**Task directions**
Please write out all the entries exactly, without the pictures.

[Records drawn from a dataset]
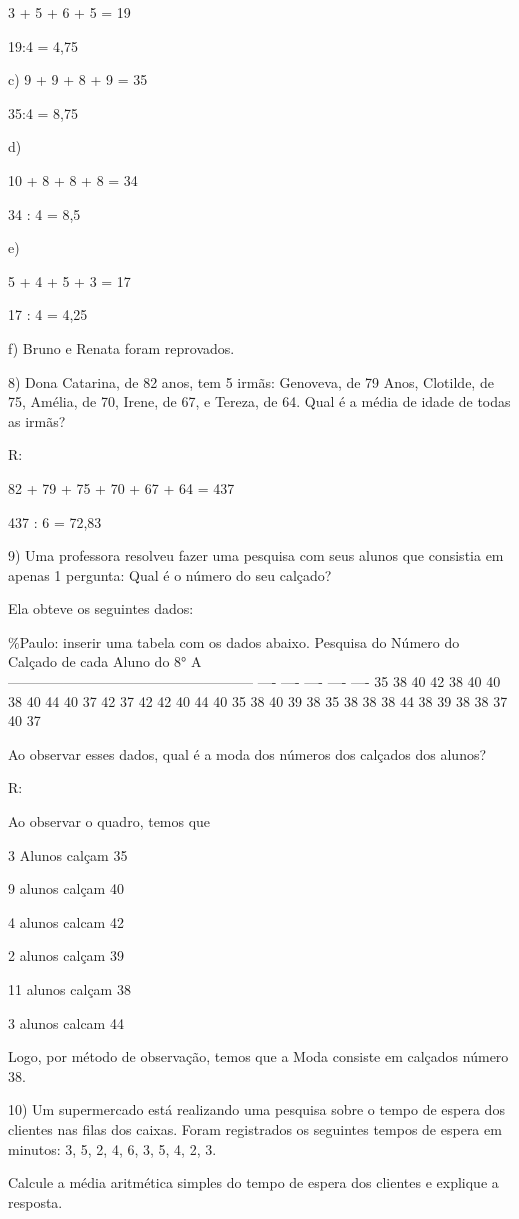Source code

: 3 + 5 + 6 + 5 = 19

19:4 = 4,75

c) 9 + 9 + 8 + 9 = 35

35:4 = 8,75

d)

10 + 8 + 8 + 8 = 34

34 : 4 = 8,5

e)

5 + 4 + 5 + 3 = 17

17 : 4 = 4,25

f) Bruno e Renata foram reprovados.

8) Dona Catarina, de 82 anos, tem 5 irmãs: Genoveva, de 79 Anos,
Clotilde, de 75, Amélia, de 70, Irene, de 67, e Tereza, de 64. Qual é a
média de idade de todas as irmãs?

R:

82 + 79 + 75 + 70 + 67 + 64 = 437

437 : 6 = 72,83

9) Uma professora resolveu fazer uma pesquisa com seus alunos que
consistia em apenas 1 pergunta: Qual é o número do seu calçado?

Ela obteve os seguintes dados:

\%Paulo: inserir uma tabela com os dados abaixo. Pesquisa do Número do
Calçado de cada Aluno do 8° A\\
----------------------------------------------------- ---- ---- ----
---- ---- 35 38 40 42 38 40 40 38 40 44 40 37 42 37 42 42 40 44 40 35 38
40 39 38 35 38 38 38 44 38 39 38 38 37 40 37

Ao observar esses dados, qual é a moda dos números dos calçados dos
alunos?

R:

Ao observar o quadro, temos que

3 Alunos calçam 35

9 alunos calçam 40

4 alunos calcam 42

2 alunos calçam 39

11 alunos calçam 38

3 alunos calcam 44

Logo, por método de observação, temos que a Moda consiste em calçados
número 38.

10) Um supermercado está realizando uma pesquisa sobre o tempo de espera
dos clientes nas filas dos caixas. Foram registrados os seguintes tempos
de espera em minutos: 3, 5, 2, 4, 6, 3, 5, 4, 2, 3.

Calcule a média aritmética simples do tempo de espera dos clientes e
explique a resposta.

**Task answer**
Source code

: 3 + 5 + 6 + 5 = 19

19:4 = 4,75

c) 9 + 9 + 8 + 9 = 35

35:4 = 8,75

d)

10 + 8 + 8 + 8 = 34

34 : 4 = 8,5

e)

5 + 4 + 5 + 3 = 17

17 : 4 = 4,25

f) Bruno e Renata foram reprovados.

8) Dona Catarina, de 82 anos, tem 5 irmãs: Genoveva, de 79 Anos,
Clotilde, de 75, Amélia, de 70, Irene, de 67, e Tereza, de 64. Qual é a
média de idade de todas as irmãs?

R:

82 + 79 + 75 + 70 + 67 + 64 = 437

437 : 6 = 72,83

9) Uma professora resolveu fazer uma pesquisa com seus alunos que
consistia em apenas 1 pergunta: Qual é o número do seu calçado?

Ela obteve os seguintes dados:

\%Paulo: inserir uma tabela com os dados abaixo. Pesquisa do Número do
Calçado de cada Aluno do 8° A\\
----------------------------------------------------- ---- ---- ----
---- ---- 35 38 40 42 38 40 40 38 40 44 40 37 42 37 42 42 40 44 40 35 38
40 39 38 35 38 38 38 44 38 39 38 38 37 40 37

Ao observar esses dados, qual é a moda dos números dos calçados dos
alunos?

R:

Ao observar o quadro, temos que

3 Alunos calçam 35

9 alunos calçam 40

4 alunos calcam 42

2 alunos calçam 39

11 alunos calçam 38

3 alunos calcam 44

Logo, por método de observação, temos que a Moda consiste em calçados
número 38.

10) Um supermercado está realizando uma pesquisa sobre o tempo de espera
dos clientes nas filas dos caixas. Foram registrados os seguintes tempos
de espera em minutos: 3, 5, 2, 4, 6, 3, 5, 4, 2, 3.

Calcule a média aritmética simples do tempo de espera dos clientes e
explique a resposta.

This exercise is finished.